Korea Południowa powstrzymała lawinowy wzrost zakażeń, złagodziła dystansowanie społeczne i zapowiedziała ponowne otwarcie szkół. Skupisko infekcji w Seulu rodzi jednak obawy o nawrót epidemii.

29-latek odwiedził pięć klubów nocnych w dzielnicy Itaewon w Seulu w nocy z 1 na 2 maja, a kilka dni później potwierdzono u niego zakażenie koronawirusem. Wkrótce infekcje zaczęto wykrywać wśród innych osób, które były w tych lokalach. Obecnie w wielu miejscach kraju pojawiają się przypadki zakażeń od tych osób.

Jak dotąd w związku ze skupiskiem w Seulu na koronawirusa przebadano około 20 tys. osób.

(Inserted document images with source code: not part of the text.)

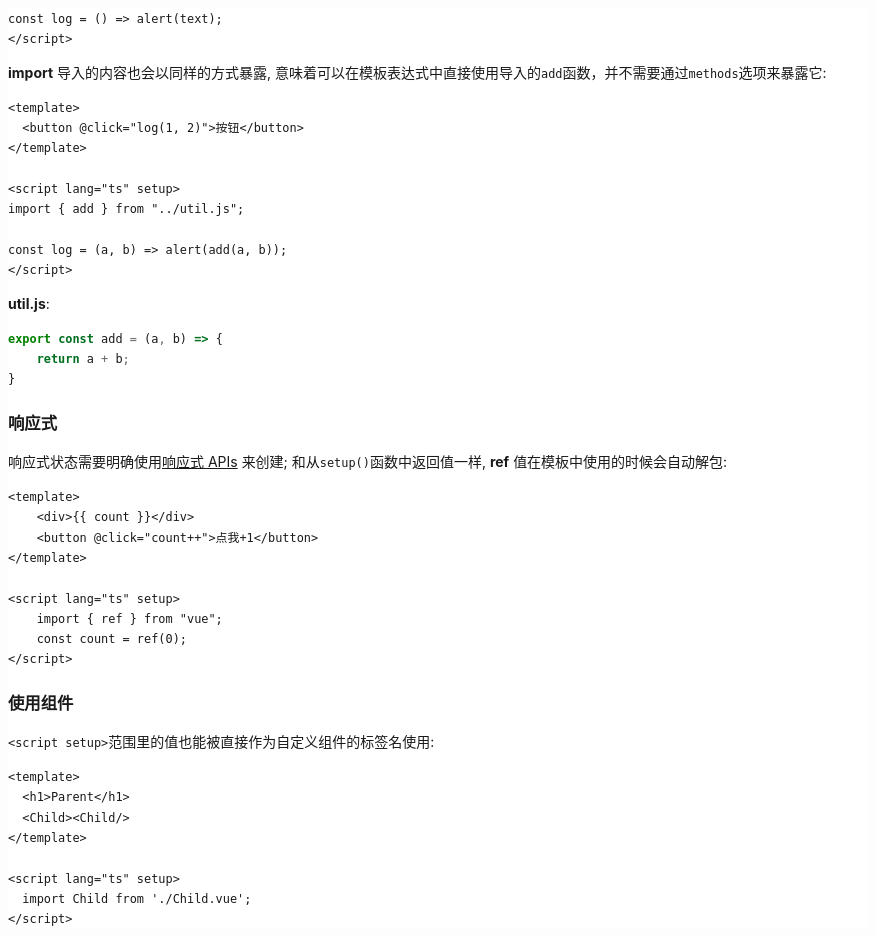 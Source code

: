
 ```vue
const log = () => alert(text);
</script>
```

**import** 导入的内容也会以同样的方式暴露, 意味着可以在模板表达式中直接使用导入的`add`函数，并不需要通过`methods`选项来暴露它: 

```vue
<template>
  <button @click="log(1, 2)">按钮</button>
</template>

<script lang="ts" setup>
import { add } from "../util.js";

const log = (a, b) => alert(add(a, b));
</script>
```

**util.js**:

```ts
export const add = (a, b) => {
    return a + b;
}
```

### 响应式

响应式状态需要明确使用[响应式 APIs](https://v3.cn.vuejs.org/api/basic-reactivity.html) 来创建; 和从`setup()`函数中返回值一样, **ref** 值在模板中使用的时候会自动解包: 

```vue
<template>
    <div>{{ count }}</div>
    <button @click="count++">点我+1</button>
</template>

<script lang="ts" setup>
	import { ref } from "vue";
	const count = ref(0);
</script>
```

### 使用组件

`<script setup>`范围里的值也能被直接作为自定义组件的标签名使用: 

```vue
<template> 
  <h1>Parent</h1>
  <Child><Child/>
</template>

<script lang="ts" setup>
  import Child from './Child.vue';
</script>
```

Wyniki były dodatnie u 119 osób, z czego 43 określane są jako zakażenia wtórne – od osób zainfekowanych w klubach.

Reklama

Ze skupiskiem w Itaewon łączone są między innymi zakażenia wykryte u 11 żołnierzy, w tym u dziewięciu pracowników Dowództwa Operacji Cybernetycznych w Seulu, z których jeden odwiedził dotknięte wirusem kluby – podał Yonhap.

Zakażony jest również 25-letni korepetytor pracujący w prywatnej szkole w mieście Inczon, 50 kilometrów na zachód od Seulu, który także przebywał w tych lokalach. Infekcje potwierdzono w Inczon u 11 kolejnych osób, w tym u sześciorga jego nastoletnich uczniów oraz u pięciorga ich krewnych i osób, z którymi się kontaktowali.

Nowe zakażenia pojawiły się również w portowym mieście Pusan na południu kraju i na turystycznej wyspie Czedżu. W Pusanie infekcję zdiagnozowano u rocznego dziecka, zakażonego prawdopodobnie przez wujka, który odwiedził jeden z dotkniętych wirusem klubów.

Z powodu skupiska w Itaewon o tydzień przełożono planowany powrót uczniów do szkół, a uniwersytety, które stopniowo wznawiały zajęcia na kampusach, z powrotem przestawiają się na naukę zdalną – pisze Yonhap. Sytuację skomplikował fakt, że osoby zakażone w Itaewon odwiedzały również inne miejsca, w tym dzielnicę studencką Hongdae na zachodzie Seulu.